ABOUT THIS TASK: Whenever the string "executable" appears in a line of the listing below, that line counts. Say how many lines count, and give nothing else.

MATERIAL PROVIDED section start

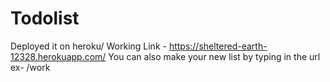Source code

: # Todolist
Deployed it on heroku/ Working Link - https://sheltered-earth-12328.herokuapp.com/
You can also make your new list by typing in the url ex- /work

MATERIAL PROVIDED section end
MATERIAL PROVIDED section start

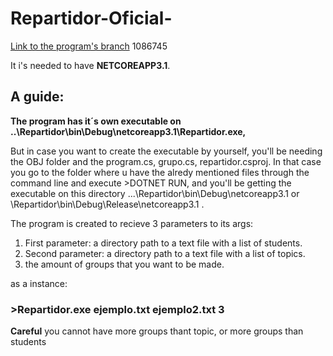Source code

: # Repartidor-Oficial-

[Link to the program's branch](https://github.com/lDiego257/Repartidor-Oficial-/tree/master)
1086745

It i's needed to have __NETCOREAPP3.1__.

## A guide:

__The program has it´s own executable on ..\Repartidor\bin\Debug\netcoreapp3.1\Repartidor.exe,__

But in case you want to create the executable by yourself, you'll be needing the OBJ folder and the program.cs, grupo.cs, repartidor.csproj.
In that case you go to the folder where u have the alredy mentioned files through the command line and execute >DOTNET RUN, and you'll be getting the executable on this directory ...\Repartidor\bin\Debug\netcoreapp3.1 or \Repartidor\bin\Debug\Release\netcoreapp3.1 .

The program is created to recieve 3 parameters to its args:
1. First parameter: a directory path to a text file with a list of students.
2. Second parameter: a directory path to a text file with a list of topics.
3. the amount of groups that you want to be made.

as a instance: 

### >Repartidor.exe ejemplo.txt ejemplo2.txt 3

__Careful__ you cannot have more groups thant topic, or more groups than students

MATERIAL PROVIDED section end
MATERIAL PROVIDED section start

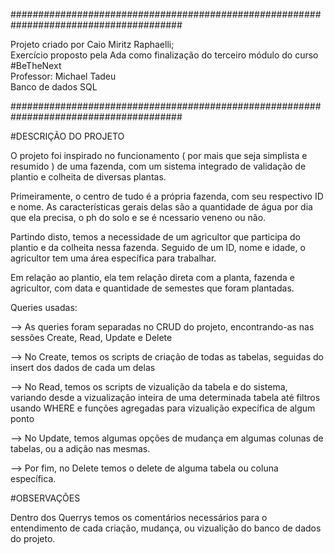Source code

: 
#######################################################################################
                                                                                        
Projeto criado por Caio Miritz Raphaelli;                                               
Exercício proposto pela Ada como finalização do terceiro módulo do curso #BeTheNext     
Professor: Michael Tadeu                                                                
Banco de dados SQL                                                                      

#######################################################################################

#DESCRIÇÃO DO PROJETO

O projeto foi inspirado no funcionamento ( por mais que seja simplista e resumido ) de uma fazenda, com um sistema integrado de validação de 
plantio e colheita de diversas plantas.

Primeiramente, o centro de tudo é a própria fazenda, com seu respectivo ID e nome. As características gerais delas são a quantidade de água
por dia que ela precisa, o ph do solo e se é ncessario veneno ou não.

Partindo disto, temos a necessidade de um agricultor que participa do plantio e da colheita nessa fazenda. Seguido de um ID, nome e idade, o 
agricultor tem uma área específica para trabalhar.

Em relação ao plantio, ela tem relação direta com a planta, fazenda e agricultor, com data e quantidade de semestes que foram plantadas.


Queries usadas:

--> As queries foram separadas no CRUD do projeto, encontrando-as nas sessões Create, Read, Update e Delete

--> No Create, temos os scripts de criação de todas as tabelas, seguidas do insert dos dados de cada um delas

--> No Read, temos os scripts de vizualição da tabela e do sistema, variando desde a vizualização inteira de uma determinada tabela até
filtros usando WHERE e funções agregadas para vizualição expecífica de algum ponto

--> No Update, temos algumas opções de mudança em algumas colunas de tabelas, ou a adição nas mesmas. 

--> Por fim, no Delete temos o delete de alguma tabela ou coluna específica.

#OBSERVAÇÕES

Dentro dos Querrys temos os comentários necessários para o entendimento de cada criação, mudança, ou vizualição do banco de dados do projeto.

MATERIAL PROVIDED section end

TASK SOLUTION: 3